Astronomers have added a great deal to the discoveries of Galileo and Herschel, but their basic findings have been proved correct. We now know that the width of the big pinwheel spans a distance of roughly 100,000 light years. The thickness of the central hub is about one tenth this distance. We know that our visible stars are all part of the enormous wheel and our own Solar System is but a small item in this cosmic system.
The fact that we view the Milky Way Galaxy from inside makes it hard to estimate its shape and its scope. We have an edgewise view of the starry wheel, facing out across and through its flattened surface.
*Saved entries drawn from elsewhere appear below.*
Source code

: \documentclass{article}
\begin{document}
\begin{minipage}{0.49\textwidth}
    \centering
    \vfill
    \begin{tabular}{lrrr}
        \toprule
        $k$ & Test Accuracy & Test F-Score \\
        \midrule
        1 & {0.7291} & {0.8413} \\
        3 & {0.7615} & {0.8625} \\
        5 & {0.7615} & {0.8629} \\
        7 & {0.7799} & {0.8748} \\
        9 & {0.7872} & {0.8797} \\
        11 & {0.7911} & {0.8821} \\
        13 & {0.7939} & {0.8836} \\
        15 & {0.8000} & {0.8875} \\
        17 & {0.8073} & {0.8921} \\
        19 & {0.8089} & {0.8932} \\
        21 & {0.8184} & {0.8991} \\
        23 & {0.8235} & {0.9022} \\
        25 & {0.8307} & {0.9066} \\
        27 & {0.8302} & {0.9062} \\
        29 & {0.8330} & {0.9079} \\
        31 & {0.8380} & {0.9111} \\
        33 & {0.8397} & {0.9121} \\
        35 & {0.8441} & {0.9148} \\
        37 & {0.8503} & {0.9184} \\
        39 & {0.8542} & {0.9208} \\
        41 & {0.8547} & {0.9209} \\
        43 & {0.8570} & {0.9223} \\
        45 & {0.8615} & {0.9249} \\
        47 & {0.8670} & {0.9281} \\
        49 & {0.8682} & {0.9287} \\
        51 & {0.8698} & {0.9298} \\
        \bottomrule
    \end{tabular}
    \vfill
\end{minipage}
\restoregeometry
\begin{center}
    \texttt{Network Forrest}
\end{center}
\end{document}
What's more, parts of its crowded center are hidden from us by cosmic clouds of dusty gases. The hub lies somewhere behind Sagittarius where cloudy blotches hide the brilliance of the crowded stars. Our sun lies on one of the spiraling arms, roughly two thirds of the way from the center. Astronomers used the motions of local stars to figure the wheeling motion of the entire Galaxy. This enabled them to estimate the center and the total mass of the Milky Way. From this they figured that we share our stupendous home in the heavens with about 100 billion other starry suns.
The hub of the big wheel turns more rapidly than its spiraling arms. The stars in our neighborhood revolve at speeds around 100 miles per second. Our sun, together with its family of planets, takes roughly 200 million years to complete each turn around the Milky Way. This time period is called the "cosmic year." Our neighborhood stars ¬revolve faster or slower on inner or outer traffic lanes. As we all wheel around together, other stars gradually change their positions in relation to the earth.